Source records
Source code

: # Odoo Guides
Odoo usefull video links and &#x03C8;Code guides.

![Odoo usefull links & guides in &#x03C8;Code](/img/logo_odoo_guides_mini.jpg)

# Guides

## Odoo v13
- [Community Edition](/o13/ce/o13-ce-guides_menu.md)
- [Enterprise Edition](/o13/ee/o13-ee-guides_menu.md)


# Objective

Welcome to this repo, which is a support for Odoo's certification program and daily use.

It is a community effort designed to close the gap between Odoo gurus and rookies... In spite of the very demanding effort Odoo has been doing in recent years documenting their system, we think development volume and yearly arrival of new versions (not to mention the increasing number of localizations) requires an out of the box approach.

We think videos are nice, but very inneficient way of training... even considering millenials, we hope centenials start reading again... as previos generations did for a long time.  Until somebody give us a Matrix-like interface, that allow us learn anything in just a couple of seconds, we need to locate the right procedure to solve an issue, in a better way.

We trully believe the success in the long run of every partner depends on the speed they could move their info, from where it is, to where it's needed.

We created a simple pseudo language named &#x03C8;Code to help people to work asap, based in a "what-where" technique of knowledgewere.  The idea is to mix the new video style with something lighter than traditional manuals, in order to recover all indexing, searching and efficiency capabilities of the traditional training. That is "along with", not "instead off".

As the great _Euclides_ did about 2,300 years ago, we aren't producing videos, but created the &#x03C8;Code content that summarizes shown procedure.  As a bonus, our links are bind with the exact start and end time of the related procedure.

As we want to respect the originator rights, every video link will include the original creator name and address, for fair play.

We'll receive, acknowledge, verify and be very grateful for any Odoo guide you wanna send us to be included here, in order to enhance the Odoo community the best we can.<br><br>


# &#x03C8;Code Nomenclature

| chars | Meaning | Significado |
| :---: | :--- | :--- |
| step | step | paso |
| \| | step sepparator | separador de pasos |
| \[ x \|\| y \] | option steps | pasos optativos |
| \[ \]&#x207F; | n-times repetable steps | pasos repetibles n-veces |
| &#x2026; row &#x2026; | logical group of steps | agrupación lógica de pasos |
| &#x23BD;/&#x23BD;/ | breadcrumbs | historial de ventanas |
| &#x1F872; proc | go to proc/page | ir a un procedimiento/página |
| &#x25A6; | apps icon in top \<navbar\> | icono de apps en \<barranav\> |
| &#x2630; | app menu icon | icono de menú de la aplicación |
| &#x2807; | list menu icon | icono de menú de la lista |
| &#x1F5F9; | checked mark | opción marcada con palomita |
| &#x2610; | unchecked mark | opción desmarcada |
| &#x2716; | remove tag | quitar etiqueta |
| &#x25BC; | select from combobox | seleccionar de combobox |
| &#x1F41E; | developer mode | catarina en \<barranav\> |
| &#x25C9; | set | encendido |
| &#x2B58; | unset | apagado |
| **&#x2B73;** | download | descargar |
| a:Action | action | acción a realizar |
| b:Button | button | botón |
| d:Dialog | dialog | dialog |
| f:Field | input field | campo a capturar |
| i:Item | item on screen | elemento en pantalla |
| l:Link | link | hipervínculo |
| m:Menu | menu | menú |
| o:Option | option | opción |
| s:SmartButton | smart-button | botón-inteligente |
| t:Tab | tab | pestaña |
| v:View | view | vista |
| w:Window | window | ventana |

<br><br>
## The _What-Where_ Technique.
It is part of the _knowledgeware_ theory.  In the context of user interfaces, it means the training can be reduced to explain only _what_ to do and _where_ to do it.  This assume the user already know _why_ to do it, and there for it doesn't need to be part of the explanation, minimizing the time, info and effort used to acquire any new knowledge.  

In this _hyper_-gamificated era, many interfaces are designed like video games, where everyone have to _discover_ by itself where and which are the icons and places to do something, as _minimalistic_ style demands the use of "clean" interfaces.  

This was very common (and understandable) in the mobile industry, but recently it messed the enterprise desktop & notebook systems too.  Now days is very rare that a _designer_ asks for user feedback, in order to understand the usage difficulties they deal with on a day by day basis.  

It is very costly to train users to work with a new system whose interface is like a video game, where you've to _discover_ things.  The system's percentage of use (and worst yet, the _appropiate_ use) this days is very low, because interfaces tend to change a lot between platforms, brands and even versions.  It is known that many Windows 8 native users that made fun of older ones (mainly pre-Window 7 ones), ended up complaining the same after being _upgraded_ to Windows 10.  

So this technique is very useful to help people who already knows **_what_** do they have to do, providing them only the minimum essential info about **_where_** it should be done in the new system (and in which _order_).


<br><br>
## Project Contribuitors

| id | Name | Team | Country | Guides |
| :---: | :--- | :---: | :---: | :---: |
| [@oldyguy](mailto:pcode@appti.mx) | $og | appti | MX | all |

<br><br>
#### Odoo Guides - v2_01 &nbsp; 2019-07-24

### TASK OBJECTIVE
Work out how many lines in the entries above include the word "their". Respond with only the number.

### ANSWER TO THIS EXERCISE
2